** Your instructions **
Once you reach the line containing "GetOperations returns the" in the entries below, write out that line and each one after it down to the line containing "Display at least", exactly and with nothing added.

[[ Material supplied, beginning ]]

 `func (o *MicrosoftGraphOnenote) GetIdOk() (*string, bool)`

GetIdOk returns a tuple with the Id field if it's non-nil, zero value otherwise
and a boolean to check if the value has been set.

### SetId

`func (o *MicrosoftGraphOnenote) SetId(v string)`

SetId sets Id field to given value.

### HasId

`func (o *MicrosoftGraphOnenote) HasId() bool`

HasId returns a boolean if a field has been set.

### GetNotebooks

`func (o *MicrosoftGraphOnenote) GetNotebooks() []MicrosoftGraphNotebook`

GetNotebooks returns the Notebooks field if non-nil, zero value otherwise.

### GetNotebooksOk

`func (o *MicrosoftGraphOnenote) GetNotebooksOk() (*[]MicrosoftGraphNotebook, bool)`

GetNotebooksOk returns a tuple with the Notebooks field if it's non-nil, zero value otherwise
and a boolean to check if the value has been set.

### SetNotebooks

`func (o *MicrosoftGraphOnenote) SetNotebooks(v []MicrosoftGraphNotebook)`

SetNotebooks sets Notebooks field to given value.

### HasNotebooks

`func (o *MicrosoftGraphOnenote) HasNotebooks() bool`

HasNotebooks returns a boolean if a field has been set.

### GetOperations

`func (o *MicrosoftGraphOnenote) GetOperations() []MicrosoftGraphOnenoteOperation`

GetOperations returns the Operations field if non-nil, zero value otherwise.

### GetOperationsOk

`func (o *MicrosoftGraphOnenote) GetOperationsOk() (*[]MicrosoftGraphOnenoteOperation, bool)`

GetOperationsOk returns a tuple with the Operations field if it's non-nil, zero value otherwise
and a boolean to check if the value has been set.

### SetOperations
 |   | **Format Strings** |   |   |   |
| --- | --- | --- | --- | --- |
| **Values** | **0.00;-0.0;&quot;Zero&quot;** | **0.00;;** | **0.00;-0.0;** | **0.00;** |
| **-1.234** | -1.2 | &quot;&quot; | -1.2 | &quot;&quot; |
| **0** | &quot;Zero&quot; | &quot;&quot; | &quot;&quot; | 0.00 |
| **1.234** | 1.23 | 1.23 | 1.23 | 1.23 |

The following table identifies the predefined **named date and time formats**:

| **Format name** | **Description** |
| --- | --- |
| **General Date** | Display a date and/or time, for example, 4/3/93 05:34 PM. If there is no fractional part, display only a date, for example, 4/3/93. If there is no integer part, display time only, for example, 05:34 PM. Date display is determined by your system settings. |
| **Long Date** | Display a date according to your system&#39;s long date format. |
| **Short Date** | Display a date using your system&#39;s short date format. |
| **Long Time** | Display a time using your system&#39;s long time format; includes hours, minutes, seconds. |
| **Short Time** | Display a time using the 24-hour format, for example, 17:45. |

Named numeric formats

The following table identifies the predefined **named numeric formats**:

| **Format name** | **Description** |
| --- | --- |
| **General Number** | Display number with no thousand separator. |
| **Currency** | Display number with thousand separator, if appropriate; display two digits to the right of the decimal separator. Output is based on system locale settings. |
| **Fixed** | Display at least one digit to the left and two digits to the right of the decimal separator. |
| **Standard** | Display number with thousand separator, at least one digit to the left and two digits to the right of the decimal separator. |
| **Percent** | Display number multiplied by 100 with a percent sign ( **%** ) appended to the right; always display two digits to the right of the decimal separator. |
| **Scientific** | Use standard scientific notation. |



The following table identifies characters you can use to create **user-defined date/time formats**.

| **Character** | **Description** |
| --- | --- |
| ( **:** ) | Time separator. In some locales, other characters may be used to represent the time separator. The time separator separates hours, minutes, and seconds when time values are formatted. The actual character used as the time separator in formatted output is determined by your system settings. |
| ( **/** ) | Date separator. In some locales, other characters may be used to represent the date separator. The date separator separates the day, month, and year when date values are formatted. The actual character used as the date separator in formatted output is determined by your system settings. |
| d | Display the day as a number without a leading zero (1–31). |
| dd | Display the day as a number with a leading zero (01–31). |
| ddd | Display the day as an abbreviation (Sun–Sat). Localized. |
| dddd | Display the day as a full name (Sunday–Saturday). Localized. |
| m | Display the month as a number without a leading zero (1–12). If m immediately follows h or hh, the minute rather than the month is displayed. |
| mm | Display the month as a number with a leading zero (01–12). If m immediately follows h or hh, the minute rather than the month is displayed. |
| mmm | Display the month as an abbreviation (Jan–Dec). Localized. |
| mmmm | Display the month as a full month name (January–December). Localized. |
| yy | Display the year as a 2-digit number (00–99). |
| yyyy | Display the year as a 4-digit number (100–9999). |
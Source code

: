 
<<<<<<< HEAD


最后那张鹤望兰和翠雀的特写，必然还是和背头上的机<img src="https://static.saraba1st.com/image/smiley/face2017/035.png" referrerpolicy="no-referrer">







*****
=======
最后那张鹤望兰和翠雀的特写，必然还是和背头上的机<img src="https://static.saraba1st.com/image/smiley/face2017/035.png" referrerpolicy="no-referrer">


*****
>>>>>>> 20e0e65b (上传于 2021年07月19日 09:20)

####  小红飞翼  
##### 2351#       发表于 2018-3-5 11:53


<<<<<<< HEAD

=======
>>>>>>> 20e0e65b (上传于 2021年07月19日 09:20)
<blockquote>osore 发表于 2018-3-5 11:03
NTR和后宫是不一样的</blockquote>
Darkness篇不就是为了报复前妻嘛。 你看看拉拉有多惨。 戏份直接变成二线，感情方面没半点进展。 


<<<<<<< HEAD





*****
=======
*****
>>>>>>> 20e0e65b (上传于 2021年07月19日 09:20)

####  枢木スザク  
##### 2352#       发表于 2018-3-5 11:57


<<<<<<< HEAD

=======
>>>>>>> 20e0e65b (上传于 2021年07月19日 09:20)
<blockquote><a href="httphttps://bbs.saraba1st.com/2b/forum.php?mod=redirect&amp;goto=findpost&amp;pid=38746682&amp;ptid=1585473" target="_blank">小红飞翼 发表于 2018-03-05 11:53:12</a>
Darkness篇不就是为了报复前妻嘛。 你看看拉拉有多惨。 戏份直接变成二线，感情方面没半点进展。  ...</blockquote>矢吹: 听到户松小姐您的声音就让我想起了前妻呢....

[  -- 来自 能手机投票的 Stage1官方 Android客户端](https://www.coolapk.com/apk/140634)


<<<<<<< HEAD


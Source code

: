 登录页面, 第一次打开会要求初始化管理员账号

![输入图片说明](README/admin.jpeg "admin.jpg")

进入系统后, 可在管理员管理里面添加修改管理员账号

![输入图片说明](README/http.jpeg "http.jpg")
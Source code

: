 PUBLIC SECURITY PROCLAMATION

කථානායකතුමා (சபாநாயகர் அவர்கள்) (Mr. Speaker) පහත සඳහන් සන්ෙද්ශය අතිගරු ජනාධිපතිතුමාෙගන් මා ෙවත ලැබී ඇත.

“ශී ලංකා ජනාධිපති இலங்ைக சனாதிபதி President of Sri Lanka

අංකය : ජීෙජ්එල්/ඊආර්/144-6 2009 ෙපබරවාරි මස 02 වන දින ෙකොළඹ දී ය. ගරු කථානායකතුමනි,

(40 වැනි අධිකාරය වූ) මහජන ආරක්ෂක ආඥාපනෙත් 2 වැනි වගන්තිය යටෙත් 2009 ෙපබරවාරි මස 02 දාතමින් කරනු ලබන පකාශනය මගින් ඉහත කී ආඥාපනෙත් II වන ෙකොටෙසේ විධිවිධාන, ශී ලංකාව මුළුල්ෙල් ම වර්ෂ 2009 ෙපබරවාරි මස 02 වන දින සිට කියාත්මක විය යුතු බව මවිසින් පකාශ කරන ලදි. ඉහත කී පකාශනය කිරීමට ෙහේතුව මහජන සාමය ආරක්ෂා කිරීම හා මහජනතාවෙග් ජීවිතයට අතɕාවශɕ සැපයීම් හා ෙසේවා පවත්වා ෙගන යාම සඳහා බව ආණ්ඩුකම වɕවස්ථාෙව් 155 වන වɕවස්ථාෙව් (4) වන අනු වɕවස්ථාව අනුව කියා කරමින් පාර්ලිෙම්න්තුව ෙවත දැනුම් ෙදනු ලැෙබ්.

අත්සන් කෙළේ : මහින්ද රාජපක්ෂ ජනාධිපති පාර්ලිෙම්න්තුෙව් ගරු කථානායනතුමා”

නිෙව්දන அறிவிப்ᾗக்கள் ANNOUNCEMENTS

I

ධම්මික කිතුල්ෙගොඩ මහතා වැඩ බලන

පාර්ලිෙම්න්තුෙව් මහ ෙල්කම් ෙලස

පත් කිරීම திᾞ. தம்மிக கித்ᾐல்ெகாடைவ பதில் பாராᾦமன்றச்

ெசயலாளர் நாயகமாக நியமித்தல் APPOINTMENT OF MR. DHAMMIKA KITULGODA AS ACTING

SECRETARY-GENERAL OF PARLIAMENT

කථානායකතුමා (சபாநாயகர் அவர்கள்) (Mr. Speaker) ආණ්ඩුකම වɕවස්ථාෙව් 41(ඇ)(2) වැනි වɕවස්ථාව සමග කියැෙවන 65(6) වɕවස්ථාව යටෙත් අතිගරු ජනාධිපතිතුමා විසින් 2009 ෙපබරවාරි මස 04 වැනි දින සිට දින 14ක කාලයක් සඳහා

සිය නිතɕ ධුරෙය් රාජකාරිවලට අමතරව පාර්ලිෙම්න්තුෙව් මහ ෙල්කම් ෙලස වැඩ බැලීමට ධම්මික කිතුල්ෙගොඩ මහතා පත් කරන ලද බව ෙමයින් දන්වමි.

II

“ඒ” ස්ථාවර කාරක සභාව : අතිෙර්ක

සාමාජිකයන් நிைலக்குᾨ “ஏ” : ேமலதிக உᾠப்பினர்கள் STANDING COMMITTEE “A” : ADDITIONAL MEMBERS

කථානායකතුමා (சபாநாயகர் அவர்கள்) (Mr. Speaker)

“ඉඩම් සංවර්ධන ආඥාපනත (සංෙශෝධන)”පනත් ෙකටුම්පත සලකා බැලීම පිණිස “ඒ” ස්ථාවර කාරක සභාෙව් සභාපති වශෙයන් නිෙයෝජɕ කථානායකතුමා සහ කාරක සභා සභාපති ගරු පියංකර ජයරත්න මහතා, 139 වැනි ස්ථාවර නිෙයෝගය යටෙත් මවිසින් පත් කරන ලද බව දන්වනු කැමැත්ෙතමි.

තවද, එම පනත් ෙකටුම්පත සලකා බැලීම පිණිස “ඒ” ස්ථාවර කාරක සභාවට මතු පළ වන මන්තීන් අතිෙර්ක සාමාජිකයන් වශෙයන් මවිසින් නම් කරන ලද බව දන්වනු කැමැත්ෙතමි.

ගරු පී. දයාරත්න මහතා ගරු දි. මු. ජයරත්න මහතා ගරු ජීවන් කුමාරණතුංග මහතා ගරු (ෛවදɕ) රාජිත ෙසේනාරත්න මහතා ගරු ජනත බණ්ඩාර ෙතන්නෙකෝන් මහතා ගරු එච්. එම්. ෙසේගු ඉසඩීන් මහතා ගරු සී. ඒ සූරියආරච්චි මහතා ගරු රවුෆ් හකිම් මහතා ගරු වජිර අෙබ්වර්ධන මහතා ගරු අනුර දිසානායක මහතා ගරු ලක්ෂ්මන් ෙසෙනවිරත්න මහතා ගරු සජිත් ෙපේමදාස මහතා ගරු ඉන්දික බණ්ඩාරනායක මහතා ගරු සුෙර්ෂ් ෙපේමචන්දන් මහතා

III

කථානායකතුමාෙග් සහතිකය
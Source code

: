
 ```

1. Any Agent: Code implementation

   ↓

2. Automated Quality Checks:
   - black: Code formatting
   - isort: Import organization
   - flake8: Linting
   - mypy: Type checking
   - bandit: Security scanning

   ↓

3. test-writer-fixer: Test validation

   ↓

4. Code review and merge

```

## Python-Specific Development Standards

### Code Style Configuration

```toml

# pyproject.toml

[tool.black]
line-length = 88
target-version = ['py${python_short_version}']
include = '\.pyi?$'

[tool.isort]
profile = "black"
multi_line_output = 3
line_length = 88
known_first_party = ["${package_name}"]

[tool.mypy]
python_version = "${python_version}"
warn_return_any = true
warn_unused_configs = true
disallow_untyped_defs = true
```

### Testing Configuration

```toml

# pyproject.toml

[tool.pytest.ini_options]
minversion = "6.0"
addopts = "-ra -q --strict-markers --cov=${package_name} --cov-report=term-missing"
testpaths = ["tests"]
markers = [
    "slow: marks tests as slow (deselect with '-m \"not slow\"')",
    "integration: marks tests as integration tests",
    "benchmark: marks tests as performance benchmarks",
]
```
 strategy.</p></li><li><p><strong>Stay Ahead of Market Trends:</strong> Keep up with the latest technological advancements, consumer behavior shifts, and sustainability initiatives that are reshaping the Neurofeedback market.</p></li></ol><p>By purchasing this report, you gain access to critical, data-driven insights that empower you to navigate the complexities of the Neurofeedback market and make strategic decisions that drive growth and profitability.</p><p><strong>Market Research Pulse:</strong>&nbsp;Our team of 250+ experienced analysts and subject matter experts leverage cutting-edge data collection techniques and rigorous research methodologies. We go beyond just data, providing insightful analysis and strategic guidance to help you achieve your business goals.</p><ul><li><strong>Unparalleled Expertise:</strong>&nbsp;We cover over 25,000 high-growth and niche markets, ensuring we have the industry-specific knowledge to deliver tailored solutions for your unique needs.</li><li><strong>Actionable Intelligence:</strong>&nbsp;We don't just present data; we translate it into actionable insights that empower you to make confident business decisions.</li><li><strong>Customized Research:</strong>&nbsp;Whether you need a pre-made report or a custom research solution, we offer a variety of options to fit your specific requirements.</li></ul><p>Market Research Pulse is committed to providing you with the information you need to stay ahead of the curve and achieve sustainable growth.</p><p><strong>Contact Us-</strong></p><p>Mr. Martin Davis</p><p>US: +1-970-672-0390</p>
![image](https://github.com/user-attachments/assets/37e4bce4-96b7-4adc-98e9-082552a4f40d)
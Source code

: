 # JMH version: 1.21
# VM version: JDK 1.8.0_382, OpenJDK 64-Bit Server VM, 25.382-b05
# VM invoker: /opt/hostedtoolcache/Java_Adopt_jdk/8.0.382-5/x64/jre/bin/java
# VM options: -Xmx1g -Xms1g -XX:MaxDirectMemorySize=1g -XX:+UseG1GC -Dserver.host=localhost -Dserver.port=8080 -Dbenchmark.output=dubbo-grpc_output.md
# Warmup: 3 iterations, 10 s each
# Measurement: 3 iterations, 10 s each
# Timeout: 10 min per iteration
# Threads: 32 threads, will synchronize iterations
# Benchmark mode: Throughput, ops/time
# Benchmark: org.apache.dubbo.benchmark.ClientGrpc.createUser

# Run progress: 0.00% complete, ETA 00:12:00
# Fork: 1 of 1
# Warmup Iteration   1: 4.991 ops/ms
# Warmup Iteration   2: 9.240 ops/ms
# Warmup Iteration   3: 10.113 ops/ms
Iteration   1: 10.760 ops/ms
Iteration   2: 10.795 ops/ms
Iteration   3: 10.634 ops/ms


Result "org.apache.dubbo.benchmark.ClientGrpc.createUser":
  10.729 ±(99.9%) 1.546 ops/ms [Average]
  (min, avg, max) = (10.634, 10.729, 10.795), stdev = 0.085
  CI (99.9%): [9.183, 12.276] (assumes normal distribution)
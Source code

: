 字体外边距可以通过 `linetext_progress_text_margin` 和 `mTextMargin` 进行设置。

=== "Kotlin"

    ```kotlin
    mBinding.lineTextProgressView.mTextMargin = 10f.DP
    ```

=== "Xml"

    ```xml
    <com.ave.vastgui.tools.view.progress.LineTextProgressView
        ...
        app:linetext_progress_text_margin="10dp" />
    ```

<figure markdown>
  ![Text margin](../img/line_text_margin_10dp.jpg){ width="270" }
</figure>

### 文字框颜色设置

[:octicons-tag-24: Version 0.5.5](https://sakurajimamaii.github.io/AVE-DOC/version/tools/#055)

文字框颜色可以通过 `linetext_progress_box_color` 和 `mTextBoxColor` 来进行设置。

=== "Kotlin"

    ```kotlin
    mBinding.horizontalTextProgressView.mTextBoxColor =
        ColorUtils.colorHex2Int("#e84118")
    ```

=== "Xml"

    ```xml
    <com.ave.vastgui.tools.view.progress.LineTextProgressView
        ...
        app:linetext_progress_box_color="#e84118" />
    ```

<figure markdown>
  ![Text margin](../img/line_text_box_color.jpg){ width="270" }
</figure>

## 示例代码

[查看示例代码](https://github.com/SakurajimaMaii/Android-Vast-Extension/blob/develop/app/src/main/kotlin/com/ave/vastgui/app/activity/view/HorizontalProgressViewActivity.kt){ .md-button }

[[ Material supplied, end ]]

** Answer space **
GetOperations returns the Operations field if non-nil, zero value otherwise.

### GetOperationsOk

`func (o *MicrosoftGraphOnenote) GetOperationsOk() (*[]MicrosoftGraphOnenoteOperation, bool)`

GetOperationsOk returns a tuple with the Operations field if it's non-nil, zero value otherwise
and a boolean to check if the value has been set.

### SetOperations
 |   | **Format Strings** |   |   |   |
| --- | --- | --- | --- | --- |
| **Values** | **0.00;-0.0;&quot;Zero&quot;** | **0.00;;** | **0.00;-0.0;** | **0.00;** |
| **-1.234** | -1.2 | &quot;&quot; | -1.2 | &quot;&quot; |
| **0** | &quot;Zero&quot; | &quot;&quot; | &quot;&quot; | 0.00 |
| **1.234** | 1.23 | 1.23 | 1.23 | 1.23 |

The following table identifies the predefined **named date and time formats**:

| **Format name** | **Description** |
| --- | --- |
| **General Date** | Display a date and/or time, for example, 4/3/93 05:34 PM. If there is no fractional part, display only a date, for example, 4/3/93. If there is no integer part, display time only, for example, 05:34 PM. Date display is determined by your system settings. |
| **Long Date** | Display a date according to your system&#39;s long date format. |
| **Short Date** | Display a date using your system&#39;s short date format. |
| **Long Time** | Display a time using your system&#39;s long time format; includes hours, minutes, seconds. |
| **Short Time** | Display a time using the 24-hour format, for example, 17:45. |

Named numeric formats

The following table identifies the predefined **named numeric formats**:

| **Format name** | **Description** |
| --- | --- |
| **General Number** | Display number with no thousand separator. |
| **Currency** | Display number with thousand separator, if appropriate; display two digits to the right of the decimal separator. Output is based on system locale settings. |
| **Fixed** | Display at least one digit to the left and two digits to the right of the decimal separator. |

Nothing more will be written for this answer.